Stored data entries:
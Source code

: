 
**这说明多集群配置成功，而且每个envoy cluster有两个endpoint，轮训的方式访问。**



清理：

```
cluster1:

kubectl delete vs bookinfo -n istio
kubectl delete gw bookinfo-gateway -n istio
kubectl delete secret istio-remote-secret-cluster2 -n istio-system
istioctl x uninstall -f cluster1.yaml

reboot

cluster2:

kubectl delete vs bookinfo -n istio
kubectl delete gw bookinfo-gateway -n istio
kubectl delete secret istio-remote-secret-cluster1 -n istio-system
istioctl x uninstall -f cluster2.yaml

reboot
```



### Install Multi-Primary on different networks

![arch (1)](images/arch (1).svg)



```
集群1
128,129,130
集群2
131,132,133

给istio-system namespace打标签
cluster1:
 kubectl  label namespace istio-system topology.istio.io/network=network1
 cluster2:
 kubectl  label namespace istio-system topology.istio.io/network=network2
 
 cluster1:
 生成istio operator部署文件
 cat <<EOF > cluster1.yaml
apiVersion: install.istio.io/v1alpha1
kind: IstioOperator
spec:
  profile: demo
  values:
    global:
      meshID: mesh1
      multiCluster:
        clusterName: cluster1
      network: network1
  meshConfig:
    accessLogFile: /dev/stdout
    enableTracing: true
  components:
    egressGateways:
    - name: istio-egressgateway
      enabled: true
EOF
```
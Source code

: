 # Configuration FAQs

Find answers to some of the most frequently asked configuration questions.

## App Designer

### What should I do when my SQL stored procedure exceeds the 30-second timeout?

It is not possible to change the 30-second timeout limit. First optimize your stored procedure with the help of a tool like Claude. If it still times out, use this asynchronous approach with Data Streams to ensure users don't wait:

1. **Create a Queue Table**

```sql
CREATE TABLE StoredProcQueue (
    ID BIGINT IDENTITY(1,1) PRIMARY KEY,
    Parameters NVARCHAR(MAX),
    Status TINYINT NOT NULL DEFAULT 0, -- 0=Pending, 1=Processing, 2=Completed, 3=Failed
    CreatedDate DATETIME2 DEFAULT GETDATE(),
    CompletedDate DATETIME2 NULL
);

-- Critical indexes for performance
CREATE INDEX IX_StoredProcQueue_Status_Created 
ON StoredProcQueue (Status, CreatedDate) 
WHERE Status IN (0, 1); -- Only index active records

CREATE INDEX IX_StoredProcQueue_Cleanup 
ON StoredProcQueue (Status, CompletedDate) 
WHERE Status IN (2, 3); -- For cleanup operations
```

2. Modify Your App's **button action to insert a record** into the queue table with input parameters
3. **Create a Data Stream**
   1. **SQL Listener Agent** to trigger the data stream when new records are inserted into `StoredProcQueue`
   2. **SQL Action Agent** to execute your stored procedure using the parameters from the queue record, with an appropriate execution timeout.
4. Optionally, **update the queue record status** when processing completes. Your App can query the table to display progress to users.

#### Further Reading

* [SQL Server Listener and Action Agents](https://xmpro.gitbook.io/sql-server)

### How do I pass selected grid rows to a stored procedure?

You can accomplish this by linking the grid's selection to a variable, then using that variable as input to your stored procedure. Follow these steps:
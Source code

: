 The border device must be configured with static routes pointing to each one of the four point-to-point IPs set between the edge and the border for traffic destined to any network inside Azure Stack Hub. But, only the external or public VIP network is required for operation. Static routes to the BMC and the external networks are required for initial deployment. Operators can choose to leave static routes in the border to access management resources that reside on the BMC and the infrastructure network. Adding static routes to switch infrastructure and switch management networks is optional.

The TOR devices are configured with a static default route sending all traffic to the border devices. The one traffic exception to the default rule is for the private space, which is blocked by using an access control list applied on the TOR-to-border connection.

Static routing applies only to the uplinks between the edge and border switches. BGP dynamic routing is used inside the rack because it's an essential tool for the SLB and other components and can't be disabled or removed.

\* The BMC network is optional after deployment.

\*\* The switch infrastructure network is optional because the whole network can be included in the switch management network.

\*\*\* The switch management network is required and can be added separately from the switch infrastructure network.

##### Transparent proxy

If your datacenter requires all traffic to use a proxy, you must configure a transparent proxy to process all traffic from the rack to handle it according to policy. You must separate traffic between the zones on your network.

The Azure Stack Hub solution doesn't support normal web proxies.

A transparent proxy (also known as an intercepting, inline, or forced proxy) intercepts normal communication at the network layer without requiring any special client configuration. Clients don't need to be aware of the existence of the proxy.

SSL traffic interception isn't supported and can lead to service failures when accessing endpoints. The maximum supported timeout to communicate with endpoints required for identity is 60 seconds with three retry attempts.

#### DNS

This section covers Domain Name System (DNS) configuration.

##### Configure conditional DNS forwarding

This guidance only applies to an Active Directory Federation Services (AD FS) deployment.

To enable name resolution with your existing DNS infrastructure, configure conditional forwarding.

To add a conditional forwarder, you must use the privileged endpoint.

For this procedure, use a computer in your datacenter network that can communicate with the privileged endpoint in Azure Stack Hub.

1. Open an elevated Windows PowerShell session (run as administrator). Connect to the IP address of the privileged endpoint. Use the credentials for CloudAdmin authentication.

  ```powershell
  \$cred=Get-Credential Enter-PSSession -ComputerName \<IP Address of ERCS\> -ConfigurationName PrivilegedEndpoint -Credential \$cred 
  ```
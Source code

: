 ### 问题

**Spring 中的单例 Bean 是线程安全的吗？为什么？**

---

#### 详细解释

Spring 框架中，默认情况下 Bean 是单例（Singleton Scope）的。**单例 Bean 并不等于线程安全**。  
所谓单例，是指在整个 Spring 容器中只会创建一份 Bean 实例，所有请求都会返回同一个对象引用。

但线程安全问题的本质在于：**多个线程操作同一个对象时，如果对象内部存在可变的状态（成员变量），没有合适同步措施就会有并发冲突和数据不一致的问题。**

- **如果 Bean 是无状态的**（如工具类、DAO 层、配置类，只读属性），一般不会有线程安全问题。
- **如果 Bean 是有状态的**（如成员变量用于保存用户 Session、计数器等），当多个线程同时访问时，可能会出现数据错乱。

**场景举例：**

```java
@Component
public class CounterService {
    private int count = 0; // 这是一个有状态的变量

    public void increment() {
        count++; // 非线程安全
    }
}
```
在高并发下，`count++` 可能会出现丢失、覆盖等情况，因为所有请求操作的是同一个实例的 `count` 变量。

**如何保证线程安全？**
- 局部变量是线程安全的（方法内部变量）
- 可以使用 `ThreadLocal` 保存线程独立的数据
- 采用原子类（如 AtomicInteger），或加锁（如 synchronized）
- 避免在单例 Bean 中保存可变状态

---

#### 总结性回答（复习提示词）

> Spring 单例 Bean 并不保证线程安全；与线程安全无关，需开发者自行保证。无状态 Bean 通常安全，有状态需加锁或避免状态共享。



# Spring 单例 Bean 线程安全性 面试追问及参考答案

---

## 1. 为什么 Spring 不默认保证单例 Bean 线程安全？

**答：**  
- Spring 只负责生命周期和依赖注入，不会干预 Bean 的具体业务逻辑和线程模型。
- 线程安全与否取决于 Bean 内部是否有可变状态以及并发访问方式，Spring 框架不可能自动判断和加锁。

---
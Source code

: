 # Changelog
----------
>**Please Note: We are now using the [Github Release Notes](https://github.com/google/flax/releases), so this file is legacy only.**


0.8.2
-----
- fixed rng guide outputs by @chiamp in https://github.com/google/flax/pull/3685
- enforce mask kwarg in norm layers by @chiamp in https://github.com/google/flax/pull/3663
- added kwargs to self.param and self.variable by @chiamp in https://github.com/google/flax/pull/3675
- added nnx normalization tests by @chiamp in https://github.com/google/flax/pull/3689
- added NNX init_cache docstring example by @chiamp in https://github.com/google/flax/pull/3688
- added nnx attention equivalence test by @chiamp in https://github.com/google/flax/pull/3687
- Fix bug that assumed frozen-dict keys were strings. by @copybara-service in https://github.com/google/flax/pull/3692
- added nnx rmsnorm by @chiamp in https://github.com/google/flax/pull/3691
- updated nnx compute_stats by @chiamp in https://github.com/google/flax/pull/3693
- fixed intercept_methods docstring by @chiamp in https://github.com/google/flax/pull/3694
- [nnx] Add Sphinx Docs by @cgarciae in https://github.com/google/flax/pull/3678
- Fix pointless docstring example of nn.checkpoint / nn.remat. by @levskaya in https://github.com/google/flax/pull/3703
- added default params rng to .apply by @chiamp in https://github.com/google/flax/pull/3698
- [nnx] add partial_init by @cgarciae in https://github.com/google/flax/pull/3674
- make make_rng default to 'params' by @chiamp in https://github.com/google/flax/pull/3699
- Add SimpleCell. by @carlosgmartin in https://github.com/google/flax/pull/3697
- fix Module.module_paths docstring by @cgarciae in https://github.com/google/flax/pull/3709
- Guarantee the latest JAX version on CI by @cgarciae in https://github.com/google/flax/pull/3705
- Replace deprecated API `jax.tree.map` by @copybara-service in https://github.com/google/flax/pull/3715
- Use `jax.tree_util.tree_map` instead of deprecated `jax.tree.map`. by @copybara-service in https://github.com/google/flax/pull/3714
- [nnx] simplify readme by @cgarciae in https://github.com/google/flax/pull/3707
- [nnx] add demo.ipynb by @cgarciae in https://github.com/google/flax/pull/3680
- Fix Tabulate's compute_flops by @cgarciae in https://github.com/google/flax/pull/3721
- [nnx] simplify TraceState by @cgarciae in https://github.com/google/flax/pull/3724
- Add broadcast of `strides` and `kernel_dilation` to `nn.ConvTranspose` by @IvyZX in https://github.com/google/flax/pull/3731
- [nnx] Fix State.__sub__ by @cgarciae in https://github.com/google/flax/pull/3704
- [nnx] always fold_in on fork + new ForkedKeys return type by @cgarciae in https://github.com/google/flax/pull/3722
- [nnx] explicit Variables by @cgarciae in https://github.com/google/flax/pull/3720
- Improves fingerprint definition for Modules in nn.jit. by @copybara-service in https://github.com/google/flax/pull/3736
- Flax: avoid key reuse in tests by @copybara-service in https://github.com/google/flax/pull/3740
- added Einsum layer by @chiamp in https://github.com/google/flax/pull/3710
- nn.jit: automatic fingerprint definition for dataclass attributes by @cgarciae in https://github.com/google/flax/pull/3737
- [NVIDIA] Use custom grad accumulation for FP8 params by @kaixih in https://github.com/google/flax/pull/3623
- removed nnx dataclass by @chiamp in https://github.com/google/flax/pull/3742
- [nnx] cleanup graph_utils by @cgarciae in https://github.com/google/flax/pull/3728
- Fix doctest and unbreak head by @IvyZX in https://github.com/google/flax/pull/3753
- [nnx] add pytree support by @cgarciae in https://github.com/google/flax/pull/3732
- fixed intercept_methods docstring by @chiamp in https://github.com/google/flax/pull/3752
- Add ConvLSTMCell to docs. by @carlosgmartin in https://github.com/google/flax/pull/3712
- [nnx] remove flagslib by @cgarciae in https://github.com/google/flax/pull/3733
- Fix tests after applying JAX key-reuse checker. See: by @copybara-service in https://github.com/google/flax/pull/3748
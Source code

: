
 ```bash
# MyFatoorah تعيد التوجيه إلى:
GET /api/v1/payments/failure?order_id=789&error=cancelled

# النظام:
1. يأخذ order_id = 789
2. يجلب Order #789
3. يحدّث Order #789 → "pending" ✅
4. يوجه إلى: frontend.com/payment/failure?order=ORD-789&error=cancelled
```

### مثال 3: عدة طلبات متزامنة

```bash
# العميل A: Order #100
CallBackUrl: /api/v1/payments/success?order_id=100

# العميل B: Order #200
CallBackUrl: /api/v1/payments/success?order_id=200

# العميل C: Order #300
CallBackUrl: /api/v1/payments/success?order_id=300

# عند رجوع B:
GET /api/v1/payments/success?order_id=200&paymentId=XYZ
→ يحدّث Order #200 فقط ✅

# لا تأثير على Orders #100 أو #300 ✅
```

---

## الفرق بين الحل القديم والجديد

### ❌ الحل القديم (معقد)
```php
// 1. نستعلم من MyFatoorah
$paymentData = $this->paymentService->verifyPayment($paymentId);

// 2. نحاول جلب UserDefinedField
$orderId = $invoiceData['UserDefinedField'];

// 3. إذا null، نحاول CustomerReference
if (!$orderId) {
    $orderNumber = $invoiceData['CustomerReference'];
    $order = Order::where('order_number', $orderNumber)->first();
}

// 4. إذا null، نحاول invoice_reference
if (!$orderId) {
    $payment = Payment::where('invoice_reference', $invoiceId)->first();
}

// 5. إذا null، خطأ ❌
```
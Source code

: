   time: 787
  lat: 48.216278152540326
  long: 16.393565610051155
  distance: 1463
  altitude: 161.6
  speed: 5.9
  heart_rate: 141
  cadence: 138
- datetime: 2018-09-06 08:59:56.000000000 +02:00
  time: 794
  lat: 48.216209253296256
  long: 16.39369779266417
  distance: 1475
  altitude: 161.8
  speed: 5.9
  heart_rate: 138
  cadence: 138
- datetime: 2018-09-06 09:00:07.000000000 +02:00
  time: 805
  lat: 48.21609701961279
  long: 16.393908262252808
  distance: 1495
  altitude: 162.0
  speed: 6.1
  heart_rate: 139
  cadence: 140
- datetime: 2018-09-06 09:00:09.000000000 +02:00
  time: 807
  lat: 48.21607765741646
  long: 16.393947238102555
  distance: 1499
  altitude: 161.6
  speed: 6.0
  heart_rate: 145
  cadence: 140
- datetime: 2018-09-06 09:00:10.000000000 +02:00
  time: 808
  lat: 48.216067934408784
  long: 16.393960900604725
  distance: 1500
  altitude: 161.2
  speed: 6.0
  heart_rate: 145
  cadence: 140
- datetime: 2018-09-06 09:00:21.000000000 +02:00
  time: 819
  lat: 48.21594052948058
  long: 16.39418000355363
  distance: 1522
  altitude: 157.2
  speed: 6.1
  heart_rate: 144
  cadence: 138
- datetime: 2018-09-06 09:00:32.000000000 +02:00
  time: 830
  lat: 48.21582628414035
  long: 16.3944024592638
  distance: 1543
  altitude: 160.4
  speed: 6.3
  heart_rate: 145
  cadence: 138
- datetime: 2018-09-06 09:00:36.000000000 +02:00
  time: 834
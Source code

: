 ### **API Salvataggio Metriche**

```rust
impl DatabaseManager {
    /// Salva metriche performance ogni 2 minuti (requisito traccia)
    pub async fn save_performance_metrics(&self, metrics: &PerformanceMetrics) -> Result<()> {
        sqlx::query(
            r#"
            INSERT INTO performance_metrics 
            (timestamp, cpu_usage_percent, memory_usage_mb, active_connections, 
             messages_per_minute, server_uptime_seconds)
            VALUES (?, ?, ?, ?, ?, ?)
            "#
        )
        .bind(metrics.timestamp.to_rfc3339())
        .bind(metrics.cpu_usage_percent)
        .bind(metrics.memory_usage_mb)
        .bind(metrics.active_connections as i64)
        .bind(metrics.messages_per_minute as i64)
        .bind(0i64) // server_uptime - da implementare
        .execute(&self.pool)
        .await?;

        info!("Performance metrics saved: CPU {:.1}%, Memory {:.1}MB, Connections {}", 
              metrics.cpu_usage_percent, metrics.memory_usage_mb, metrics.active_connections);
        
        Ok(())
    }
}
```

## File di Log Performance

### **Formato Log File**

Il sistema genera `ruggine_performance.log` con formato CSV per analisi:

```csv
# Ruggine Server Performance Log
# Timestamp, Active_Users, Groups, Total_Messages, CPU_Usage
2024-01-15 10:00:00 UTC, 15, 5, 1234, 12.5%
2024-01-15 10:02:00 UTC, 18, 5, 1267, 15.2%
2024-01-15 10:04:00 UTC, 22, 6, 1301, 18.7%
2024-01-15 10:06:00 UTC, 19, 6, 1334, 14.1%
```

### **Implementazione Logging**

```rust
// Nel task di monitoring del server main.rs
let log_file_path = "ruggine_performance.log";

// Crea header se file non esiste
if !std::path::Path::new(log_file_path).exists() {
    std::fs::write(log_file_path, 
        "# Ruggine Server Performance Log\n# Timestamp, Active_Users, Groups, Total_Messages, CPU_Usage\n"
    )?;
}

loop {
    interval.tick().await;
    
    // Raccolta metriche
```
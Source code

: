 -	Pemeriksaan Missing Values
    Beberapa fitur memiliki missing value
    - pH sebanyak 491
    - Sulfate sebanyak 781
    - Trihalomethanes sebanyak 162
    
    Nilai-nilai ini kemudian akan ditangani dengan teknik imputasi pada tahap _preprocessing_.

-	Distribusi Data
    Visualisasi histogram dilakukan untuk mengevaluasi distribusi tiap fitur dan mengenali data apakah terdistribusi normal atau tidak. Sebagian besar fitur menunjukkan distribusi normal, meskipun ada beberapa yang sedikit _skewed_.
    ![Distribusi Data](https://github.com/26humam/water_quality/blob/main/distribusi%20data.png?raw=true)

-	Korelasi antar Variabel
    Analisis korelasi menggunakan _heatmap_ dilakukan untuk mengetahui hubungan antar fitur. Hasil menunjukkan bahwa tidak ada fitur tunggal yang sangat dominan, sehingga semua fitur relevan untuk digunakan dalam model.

▶ Exercise goal: Read through the entries and copy each line in which "traffic" appears.

▶ Reply to the exercise:
: The border device must be configured with static routes pointing to each one of the four point-to-point IPs set between the edge and the border for traffic destined to any network inside Azure Stack Hub. But, only the external or public VIP network is required for operation. Static routes to the BMC and the external networks are required for initial deployment. Operators can choose to leave static routes in the border to access management resources that reside on the BMC and the infrastructure network. Adding static routes to switch infrastructure and switch management networks is optional.
The TOR devices are configured with a static default route sending all traffic to the border devices. The one traffic exception to the default rule is for the private space, which is blocked by using an access control list applied on the TOR-to-border connection.
If your datacenter requires all traffic to use a proxy, you must configure a transparent proxy to process all traffic from the rack to handle it according to policy. You must separate traffic between the zones on your network.
SSL traffic interception isn't supported and can lead to service failures when accessing endpoints. The maximum supported timeout to communicate with endpoints required for identity is 60 seconds with three retry attempts.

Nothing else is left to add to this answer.